Piri is Christine Pieroth (no relation to the behemoth in the same village) and the name given to her beautiful range of natural wines made from family vineyards in Rummelsheim in the Nahe region of Germany.
This part of the Nahe lies just 2km south of the Rhine river as it turns north at the western end of the Rheingau region. You can see the Rheingau vineyards from Piri’s vineyards. Rummelsheim is typical of the Nahe in general insofar as it possesses multiple soil types within very short spaces which lends complexity and interest as different grapes give different results from those different soil types.
Piri’s family have farmed here for hundreds of years. The oldest know bottles produced by the family date from 1789. Until the 1960’s they farmed a mix of crops, like potatoes and wheat, and animals such as cows and pigs. And then, going with the times, they focused on their 15ha of vines.
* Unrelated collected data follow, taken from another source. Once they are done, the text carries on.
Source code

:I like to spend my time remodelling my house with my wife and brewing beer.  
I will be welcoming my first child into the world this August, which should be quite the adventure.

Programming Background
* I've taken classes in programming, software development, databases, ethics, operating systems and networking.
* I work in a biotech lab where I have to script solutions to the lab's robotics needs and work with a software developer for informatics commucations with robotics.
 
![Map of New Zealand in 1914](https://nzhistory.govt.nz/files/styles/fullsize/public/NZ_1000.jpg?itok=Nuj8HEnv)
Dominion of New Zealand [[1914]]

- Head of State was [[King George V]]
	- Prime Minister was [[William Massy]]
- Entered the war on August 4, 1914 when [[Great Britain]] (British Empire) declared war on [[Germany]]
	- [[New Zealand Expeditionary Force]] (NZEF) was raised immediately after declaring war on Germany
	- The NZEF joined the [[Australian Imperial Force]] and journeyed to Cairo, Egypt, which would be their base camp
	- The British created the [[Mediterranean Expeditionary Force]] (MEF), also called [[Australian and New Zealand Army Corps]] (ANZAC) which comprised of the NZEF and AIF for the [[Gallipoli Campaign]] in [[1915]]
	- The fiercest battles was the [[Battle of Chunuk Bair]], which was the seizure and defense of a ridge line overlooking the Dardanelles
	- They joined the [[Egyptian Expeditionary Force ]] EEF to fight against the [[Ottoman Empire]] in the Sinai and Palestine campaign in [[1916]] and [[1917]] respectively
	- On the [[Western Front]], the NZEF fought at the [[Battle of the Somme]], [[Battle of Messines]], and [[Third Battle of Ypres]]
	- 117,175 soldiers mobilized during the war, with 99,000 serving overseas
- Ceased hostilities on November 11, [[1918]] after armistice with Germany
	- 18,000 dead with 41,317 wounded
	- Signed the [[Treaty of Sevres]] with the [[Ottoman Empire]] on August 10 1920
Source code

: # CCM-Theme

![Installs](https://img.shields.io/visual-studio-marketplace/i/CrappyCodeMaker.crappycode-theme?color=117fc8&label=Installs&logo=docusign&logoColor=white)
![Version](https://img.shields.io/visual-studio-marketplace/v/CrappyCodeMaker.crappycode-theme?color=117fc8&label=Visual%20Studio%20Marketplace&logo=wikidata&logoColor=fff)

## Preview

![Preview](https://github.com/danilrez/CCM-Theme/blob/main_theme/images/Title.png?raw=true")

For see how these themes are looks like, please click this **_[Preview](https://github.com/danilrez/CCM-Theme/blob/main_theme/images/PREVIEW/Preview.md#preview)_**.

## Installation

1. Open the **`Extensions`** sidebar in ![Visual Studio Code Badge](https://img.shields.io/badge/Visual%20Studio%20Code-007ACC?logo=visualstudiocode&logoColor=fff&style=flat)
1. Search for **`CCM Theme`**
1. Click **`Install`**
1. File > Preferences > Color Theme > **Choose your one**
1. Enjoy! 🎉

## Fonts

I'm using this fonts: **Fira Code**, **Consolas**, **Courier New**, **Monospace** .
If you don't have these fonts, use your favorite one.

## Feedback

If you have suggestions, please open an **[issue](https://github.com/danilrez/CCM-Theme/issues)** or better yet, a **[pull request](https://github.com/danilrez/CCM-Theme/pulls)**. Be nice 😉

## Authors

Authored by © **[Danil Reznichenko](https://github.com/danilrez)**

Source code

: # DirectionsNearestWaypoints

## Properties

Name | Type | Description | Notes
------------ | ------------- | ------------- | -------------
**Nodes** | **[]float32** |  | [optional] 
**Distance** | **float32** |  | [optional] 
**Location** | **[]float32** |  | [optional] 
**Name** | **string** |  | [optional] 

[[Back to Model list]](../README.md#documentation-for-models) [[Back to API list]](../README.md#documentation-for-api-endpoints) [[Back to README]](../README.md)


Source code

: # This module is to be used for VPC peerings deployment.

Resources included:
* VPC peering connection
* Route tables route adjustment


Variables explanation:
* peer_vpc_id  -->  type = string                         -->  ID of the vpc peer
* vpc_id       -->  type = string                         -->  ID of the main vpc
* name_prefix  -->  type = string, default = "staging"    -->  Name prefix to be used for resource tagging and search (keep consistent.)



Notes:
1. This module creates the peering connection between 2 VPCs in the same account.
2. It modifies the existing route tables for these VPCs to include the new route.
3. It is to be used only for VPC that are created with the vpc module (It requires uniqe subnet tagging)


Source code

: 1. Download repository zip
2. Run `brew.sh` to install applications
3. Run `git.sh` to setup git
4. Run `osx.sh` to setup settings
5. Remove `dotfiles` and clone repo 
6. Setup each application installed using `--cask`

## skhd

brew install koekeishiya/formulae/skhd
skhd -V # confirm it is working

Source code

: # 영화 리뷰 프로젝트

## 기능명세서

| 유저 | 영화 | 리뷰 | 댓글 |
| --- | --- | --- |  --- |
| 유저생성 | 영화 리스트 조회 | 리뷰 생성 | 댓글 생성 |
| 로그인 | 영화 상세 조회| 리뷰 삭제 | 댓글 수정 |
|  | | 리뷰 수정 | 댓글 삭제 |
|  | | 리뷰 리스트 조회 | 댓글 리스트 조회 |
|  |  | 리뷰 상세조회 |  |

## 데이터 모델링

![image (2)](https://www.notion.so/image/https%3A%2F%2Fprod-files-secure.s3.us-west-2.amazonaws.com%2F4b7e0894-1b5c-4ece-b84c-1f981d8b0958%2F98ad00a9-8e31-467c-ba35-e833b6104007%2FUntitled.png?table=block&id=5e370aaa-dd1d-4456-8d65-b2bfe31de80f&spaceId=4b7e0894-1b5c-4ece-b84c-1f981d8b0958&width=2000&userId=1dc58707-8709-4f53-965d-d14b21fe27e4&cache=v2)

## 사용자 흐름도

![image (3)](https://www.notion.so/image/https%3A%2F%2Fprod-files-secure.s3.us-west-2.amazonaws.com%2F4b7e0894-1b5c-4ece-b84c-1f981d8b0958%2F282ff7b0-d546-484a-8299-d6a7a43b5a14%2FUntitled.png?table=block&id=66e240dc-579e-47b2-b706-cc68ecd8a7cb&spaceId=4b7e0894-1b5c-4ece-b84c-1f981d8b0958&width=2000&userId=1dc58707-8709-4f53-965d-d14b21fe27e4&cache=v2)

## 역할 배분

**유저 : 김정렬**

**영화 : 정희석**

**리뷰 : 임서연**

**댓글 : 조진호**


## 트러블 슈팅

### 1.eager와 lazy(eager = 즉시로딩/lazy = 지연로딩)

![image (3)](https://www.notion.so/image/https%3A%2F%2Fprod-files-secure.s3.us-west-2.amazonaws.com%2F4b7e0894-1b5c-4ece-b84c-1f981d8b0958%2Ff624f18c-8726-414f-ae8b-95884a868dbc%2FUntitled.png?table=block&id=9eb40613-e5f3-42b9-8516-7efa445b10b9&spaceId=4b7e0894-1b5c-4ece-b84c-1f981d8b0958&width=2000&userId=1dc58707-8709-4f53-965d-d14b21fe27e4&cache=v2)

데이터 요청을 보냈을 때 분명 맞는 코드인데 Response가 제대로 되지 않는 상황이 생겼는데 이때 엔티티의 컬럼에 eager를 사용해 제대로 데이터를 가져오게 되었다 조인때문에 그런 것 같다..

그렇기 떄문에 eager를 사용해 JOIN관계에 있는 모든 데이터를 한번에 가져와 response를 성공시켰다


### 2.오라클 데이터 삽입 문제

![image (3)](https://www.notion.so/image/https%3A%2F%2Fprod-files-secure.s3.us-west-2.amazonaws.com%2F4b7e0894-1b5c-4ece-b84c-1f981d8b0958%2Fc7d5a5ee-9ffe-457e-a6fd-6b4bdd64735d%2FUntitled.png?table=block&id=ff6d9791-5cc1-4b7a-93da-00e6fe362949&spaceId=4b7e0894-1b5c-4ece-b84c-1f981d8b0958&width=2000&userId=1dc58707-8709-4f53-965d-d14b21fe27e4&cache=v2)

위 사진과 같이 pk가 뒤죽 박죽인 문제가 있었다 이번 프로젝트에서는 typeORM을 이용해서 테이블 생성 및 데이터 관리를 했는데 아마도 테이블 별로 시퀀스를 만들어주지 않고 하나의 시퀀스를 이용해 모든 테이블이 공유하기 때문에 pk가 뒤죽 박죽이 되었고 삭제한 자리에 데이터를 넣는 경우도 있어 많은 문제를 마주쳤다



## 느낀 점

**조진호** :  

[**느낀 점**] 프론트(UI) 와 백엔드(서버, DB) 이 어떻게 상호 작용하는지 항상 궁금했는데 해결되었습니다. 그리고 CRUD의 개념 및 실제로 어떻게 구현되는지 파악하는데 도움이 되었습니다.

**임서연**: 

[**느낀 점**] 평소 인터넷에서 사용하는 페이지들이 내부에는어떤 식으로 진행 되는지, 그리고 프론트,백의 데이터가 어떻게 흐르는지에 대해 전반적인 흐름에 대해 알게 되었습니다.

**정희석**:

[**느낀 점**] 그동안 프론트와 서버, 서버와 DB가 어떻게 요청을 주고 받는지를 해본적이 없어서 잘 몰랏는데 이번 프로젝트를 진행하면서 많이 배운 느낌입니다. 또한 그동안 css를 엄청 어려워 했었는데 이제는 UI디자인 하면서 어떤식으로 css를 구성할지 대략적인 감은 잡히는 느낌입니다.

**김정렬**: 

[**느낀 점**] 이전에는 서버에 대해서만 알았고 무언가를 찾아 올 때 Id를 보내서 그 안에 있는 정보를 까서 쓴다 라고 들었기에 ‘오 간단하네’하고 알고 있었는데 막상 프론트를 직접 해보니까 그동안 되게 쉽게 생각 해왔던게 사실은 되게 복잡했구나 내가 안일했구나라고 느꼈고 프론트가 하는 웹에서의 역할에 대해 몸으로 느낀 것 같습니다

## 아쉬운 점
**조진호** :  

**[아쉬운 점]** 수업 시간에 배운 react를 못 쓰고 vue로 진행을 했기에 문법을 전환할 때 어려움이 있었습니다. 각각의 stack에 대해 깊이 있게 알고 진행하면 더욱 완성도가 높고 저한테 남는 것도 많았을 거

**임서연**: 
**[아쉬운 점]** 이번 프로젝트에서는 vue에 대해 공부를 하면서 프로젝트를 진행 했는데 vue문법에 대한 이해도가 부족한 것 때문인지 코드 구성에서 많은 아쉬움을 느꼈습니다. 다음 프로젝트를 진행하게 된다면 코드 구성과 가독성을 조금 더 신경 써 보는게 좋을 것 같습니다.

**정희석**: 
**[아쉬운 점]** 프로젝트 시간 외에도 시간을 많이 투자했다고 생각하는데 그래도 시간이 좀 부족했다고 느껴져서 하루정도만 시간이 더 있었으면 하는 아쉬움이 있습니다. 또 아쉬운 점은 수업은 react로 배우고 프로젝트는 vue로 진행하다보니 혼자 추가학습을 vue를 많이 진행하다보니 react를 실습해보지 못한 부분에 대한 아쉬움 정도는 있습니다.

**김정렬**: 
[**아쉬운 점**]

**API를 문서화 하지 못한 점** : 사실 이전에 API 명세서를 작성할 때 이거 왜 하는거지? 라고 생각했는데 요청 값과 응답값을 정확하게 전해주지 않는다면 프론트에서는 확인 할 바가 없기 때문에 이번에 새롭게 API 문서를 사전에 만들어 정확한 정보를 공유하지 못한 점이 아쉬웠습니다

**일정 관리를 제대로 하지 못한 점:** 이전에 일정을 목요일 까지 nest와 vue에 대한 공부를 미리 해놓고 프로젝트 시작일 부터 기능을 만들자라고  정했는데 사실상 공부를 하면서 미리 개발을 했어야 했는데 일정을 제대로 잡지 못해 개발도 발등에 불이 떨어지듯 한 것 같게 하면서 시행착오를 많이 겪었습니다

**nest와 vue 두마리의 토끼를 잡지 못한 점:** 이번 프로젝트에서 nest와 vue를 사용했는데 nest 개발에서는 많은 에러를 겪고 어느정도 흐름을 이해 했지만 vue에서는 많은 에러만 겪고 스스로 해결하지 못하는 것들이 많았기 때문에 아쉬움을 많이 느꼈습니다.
Piri seems to have inherited her ancestor’s spirit because she’s a keen gardener of vegetables and herbs and acute observer of local plant life – witness the labels which display plants she has collected and pressed and digitised. She loves to grow as much of her own food as possible and her wine philosophy is driven as much by her love of the environment and caring for the nature in her backyard as to make the finest wine she can.
Piri grew up with wine and learned by doing, enjoying first the vines and work in the vines, then later cellar work. Nonetheless she explored the world, wanting to experience other worlds away from wine, so she moved to Canada and there to her surprise found beautiful wine regions that drew her back in.
She did stages at Geisenheim and at Keller in the Rheinhessen where she would also taste a huge amount of wine from all over.
Her first vintage was 2018, her first commercial vintage with a range of signature wines was 2019.
Piri writes clearly of her work in the vines:
“ we are still far below the permitted amounts of copper and sulfur in the vineyards allowed in organic farming and I think that is because many “little” steps come together to form a bigger picture. For spraying we work a lot with herbal teas/extracts collected here in the fields to naturally strengthen the plants – ivy, nettle, horsetail, tansy, etc… Additionally we started working with whey (Molke) which we get from friends who started a little cheesery with milk from their own cows very close by, and we’re working on a compost-tea-brewer to be able to work more probiotic in the future.
“The major part, literally the groundwork for all that we do, is the way to approach the land, especially soil and all the microbes living in there; the connection and communication with the land. I understand our vineyards as a Wiese (meadow) full of grasses and herbs that are habitat to not only our vines but also a variety of wildlife and local flora. They provide shelter, food and nesting areas for animals and I can’t say it often enough, even in a small area surrounding the village different locations develop different plants if we just give the opportunity to do so. This is not only the responsibility of farmers but everyone’s responsibility in my opinion. Now most of it has turned to seed and we started mowing.”